Jetzt saß Haj'ett an einem großen Steintisch und studierte die "branntheißen Neuigkeiten", wie der Junge Schreihals sie genannt hatte. Der Echsenmann laß Zeitung. Sie hatte nicht viel gekostet und da Dujol eine große, weltoffene Stadt war, gab es das Nachrichtenblatt sogar in verschiedenen Sprachen. Er wollte nicht unhöflich sein, doch sein Interesse und seine Neugier waren einfach zu groß. Auf dem Weg in den Tempel der Seraphen hatte er nicht lesen können, weil er sonst dauernd gestolpert wäre und am Ende noch die Elfe und den Magier verloren hätte. Erst einmal angekommen hatte er den Blick nicht von der riesigen Frau wenden können. Sie hatte ihm gefallen.

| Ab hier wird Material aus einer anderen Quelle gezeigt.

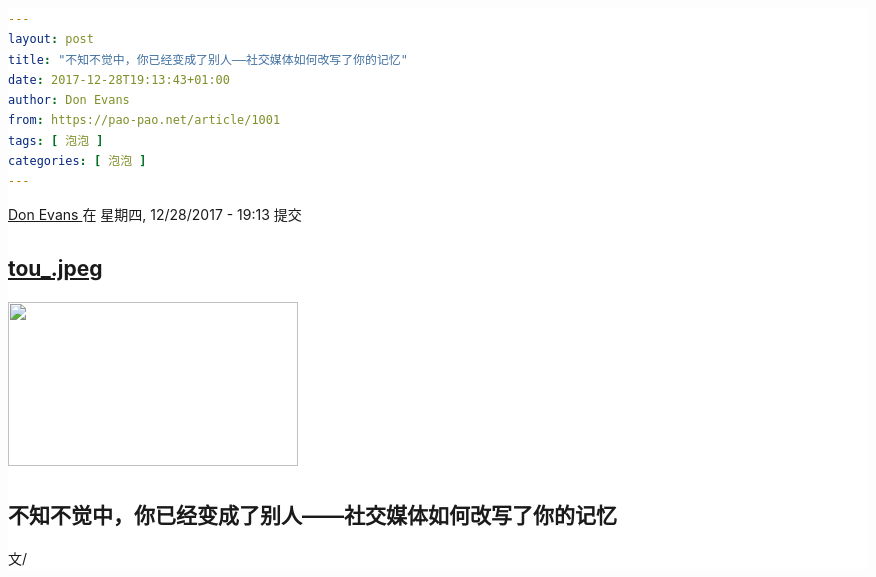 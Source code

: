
 ```yaml
---
layout: post
title: "不知不觉中，你已经变成了别人——社交媒体如何改写了你的记忆"
date: 2017-12-28T19:13:43+01:00
author: Don Evans
from: https://pao-pao.net/article/1001
tags: [ 泡泡 ]
categories: [ 泡泡 ]
---
```


<section class="clearfix" id="content" role="main">
 <div class="region region-content">
  <div class="block block-system" id="block-system-main">
   <div class="content">
    <div about="/article/1001" class="node node-pao-pao-article node-promoted node-sticky node-full view-mode-full clearfix" id="node-1001" typeof="sioc:Item foaf:Document">
     <span class="rdf-meta element-hidden" content="不知不觉中，你已经变成了别人——社交媒体如何改写了你的记忆" property="dc:title">
     </span>
     <span class="rdf-meta element-hidden" content="2" datatype="xsd:integer" property="sioc:num_replies">
     </span>
     <div class="submitted">
      <span content="2017-12-28T19:13:43+01:00" datatype="xsd:dateTime" property="dc:date dc:created" rel="sioc:has_creator">
       <a about="/author/1552" class="username" datatype="" href="/author/1552" property="foaf:name" title="查看用户资料" typeof="sioc:UserAccount" xml:lang="">
        Don Evans
       </a>
       在 星期四, 12/28/2017 - 19:13 提交
      </span>
     </div>
     <div class="content">
      <div class="field field-name-field-image field-type-image field-label-hidden">
       <div class="field-items">
        <div class="field-item even">
         <div class="file file-image file-image-jpeg" id="file-2113--2">
          <h2 class="element-invisible">
           <a href="/file/2113">
            tou_.jpeg
           </a>
          </h2>
          <div class="content">
           <img alt="" height="164" src="https://pao-pao.net/sites/pao-pao.net/files/styles/article_detail/public/tou__6.jpeg?itok=gbWqie0U" title="" typeof="foaf:Image" width="290"/>
          </div>
         </div>
        </div>
       </div>
      </div>
      <div class="field field-name-title field-type-ds field-label-hidden">
       <div class="field-items">
        <div class="field-item even" property="dc:title">
         <h1 class="page-title">
          不知不觉中，你已经变成了别人——社交媒体如何改写了你的记忆
         </h1>
        </div>
       </div>
      </div>
      <div class="field-name-author">
       <div class="label-inline">
        文/
       </div> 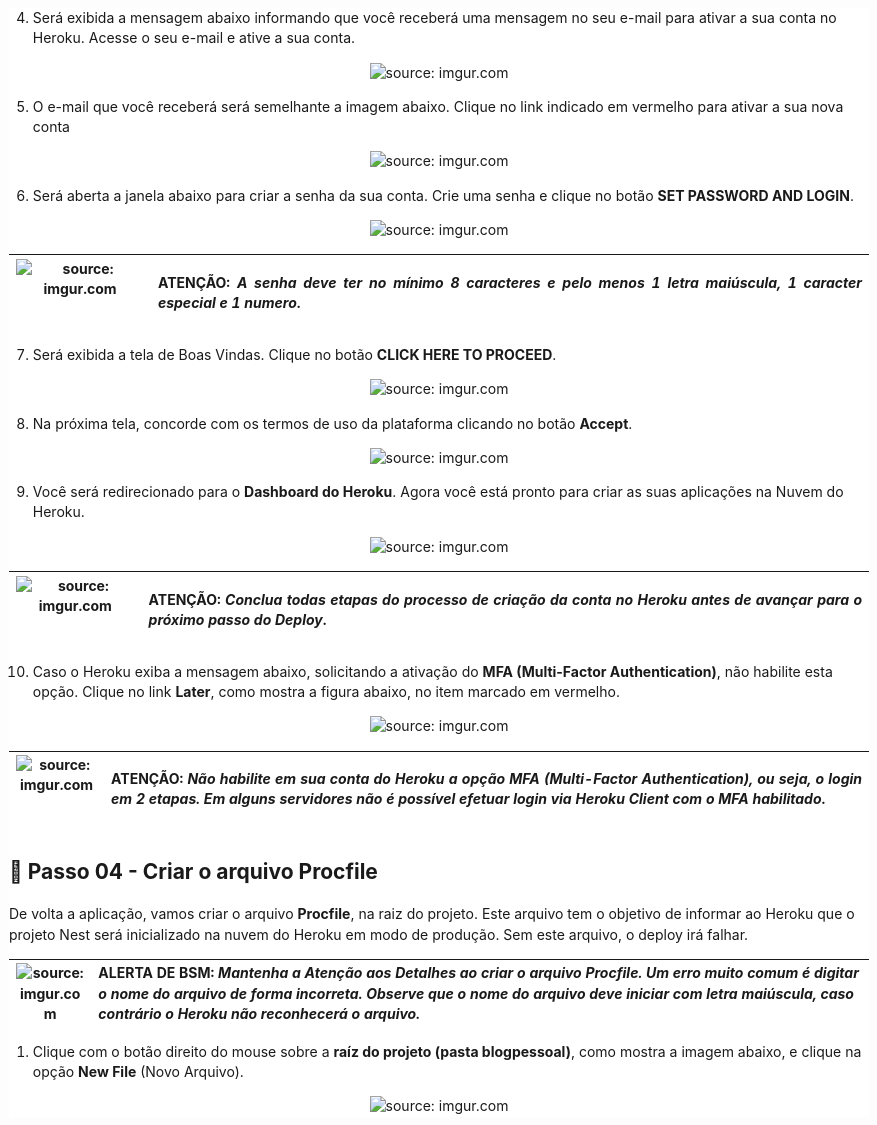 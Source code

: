 4. Será exibida a mensagem abaixo informando que você receberá uma mensagem no seu e-mail para ativar a sua conta no Heroku. Acesse o seu e-mail e ative a sua conta.

<div align="center"><img src="https://i.imgur.com/d1YV3RK.png" title="source: imgur.com" width="80%"/></div>

5. O e-mail que você receberá será semelhante a imagem abaixo. Clique no link indicado em vermelho para ativar a sua nova conta

<div align="center"><img src="https://i.imgur.com/cgeQPVF.png" title="source: imgur.com" width="85%"/></div>

6. Será aberta a janela abaixo para criar a senha da sua conta. Crie uma senha e clique no botão **SET PASSWORD AND LOGIN**.

<div align="center"><img src="https://i.imgur.com/j3hWcWD.png" title="source: imgur.com" width="80%"/></div>

| <img src="https://i.imgur.com/hOgWvSc.png" title="source: imgur.com" width="120px"/> | <p align="justify"> **ATENÇÃO:**  *A senha deve ter no mínimo 8 caracteres e pelo menos 1 letra maiúscula, 1 caracter especial e 1 numero*. </p> |
| ------------------------------------------------------------ | ------------------------------------------------------------ |

7. Será exibida a tela de Boas Vindas. Clique no botão **CLICK HERE TO PROCEED**.

<div align="center"><img src="https://i.imgur.com/0RtgWeI.png?1" title="source: imgur.com" /></div>

8. Na próxima tela, concorde com os termos de uso da plataforma clicando no botão **Accept**.

<div align="center"><img src="https://i.imgur.com/0pRIHhl.png" title="source: imgur.com" /></div>

9. Você será redirecionado para o **Dashboard do Heroku**. Agora você está pronto para criar as suas aplicações na Nuvem do Heroku.

<div align="center"><img src="https://i.imgur.com/MtxGolw.png" title="source: imgur.com" /></div>

| <img src="https://i.imgur.com/hOgWvSc.png" title="source: imgur.com" width="120px"/> | <p align="justify"> **ATENÇÃO:**  *Conclua todas etapas do processo de criação da conta no Heroku antes de avançar para o próximo passo do Deploy*. </p> |
| ------------------------------------------------------------ | ------------------------------------------------------------ |

10. Caso o Heroku exiba a mensagem abaixo, solicitando a ativação do **MFA (Multi-Factor Authentication)**, não habilite esta opção. Clique no link **Later**, como mostra a figura abaixo, no item marcado em vermelho.

<div align="center"><img src="https://i.imgur.com/OejMn66.png" title="source: imgur.com" /></div>

| <img src="https://i.imgur.com/hOgWvSc.png" title="source: imgur.com" width="200px"/> | <p align="justify"> **ATENÇÃO:**  *Não habilite em sua conta do Heroku a opção MFA (Multi-Factor Authentication), ou seja, o login em 2 etapas. Em alguns servidores não é possível efetuar login via Heroku Client com o MFA habilitado*. </p> |
| ------------------------------------------------------------ | ------------------------------------------------------------ |

<h2>👣 Passo 04 - Criar o arquivo Procfile</h2>

De volta a aplicação, vamos criar o arquivo **Procfile**, na raiz do projeto. Este arquivo tem o objetivo de informar ao Heroku que o projeto Nest será inicializado na nuvem do Heroku em modo de produção. Sem este arquivo, o deploy irá falhar.

| <img src="https://i.imgur.com/vVDBDG0.png" title="source: imgur.com" width="220px"/> | <div align="left"> **ALERTA DE BSM:** *Mantenha a Atenção aos Detalhes ao criar o arquivo Procfile. Um erro muito comum é digitar o nome do arquivo de forma incorreta. Observe que o nome do arquivo deve iniciar com letra maiúscula, caso contrário o Heroku não reconhecerá o arquivo.* </div> |
| ------------------------------------------------------------ | ------------------------------------------------------------ |

1. Clique com o botão direito do mouse sobre a **raíz do projeto (pasta blogpessoal)**, como mostra a imagem abaixo,  e clique na opção **New File** (Novo Arquivo).

<div align="center"><img src="https://i.imgur.com/2xshrmJ.png" title="source: imgur.com" /></div>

Immerhin war sie ungefähr genau so groß gewesen wie die weiblichen Vertreterinnen seiner eigenen Rasse.
Dummerweise gab die Zeitung nicht viel her. Dass Port Raven in Schutt und Asche lag, war ihm selbst nur allzu bewusst. Er wüsste sogar, wie er den Artikel noch umfangreich ergänzen könnte, doch fand er das mehr als unangemessen. Interessanter war, dass die Stadt Rakka, wo sie dem Schlangenkult einst einen empfindlichen Schlag versetzt hatten von einer unbekannten Macht nahezu vollständig vernichtet worden war. Scheinbar hatte es sich dabei nicht um Schattenwesen gehandelt, was naheliegend gewesen wäre. Ebenso war die Regierung von Port Milan gestürzt worden. Das waren verrückte Zeiten.
Ein Soldat kam vorbei und schenkte Wasser aus. Dankbar nahm Haj'ett einen großen Schluck und leckte sich die Lippen und Augen.
Kurz haderte er, doch mit Wasser wäre es sicher nicht getan. Schließlich zupfte er den Mann vorsichtig am Ärmel. Gerade überlegte er noch, wie er sein Anliegen in Worte fassen sollte, da knurrte sein Magen geräuschvoll, was ihm überaus peinlich war. Doch der Soldat hatte verstanden und meinte grinsend, dass er sehen würde, was sich machen ließe.
Schüchtern blickte Haj'ett in die Runde. Die hübsche junge, nicht unerheblich autoritäre Frau, die sich als Dot (oder Dorothy?) vorgestellt hatte schien den Vorfall wohlwollend zu ignorieren und blickte ihre Gäste erwartungsvoll an. Stimmt, sie hatte nach Port Raven gefragt.
Eigentlich wollte Haj'ett vor allem jetzt nicht derjenige sein, der den Mund aufmachte und so beschloss er abzuwarten, ob die anderen beiden etwas zu sagen hatten.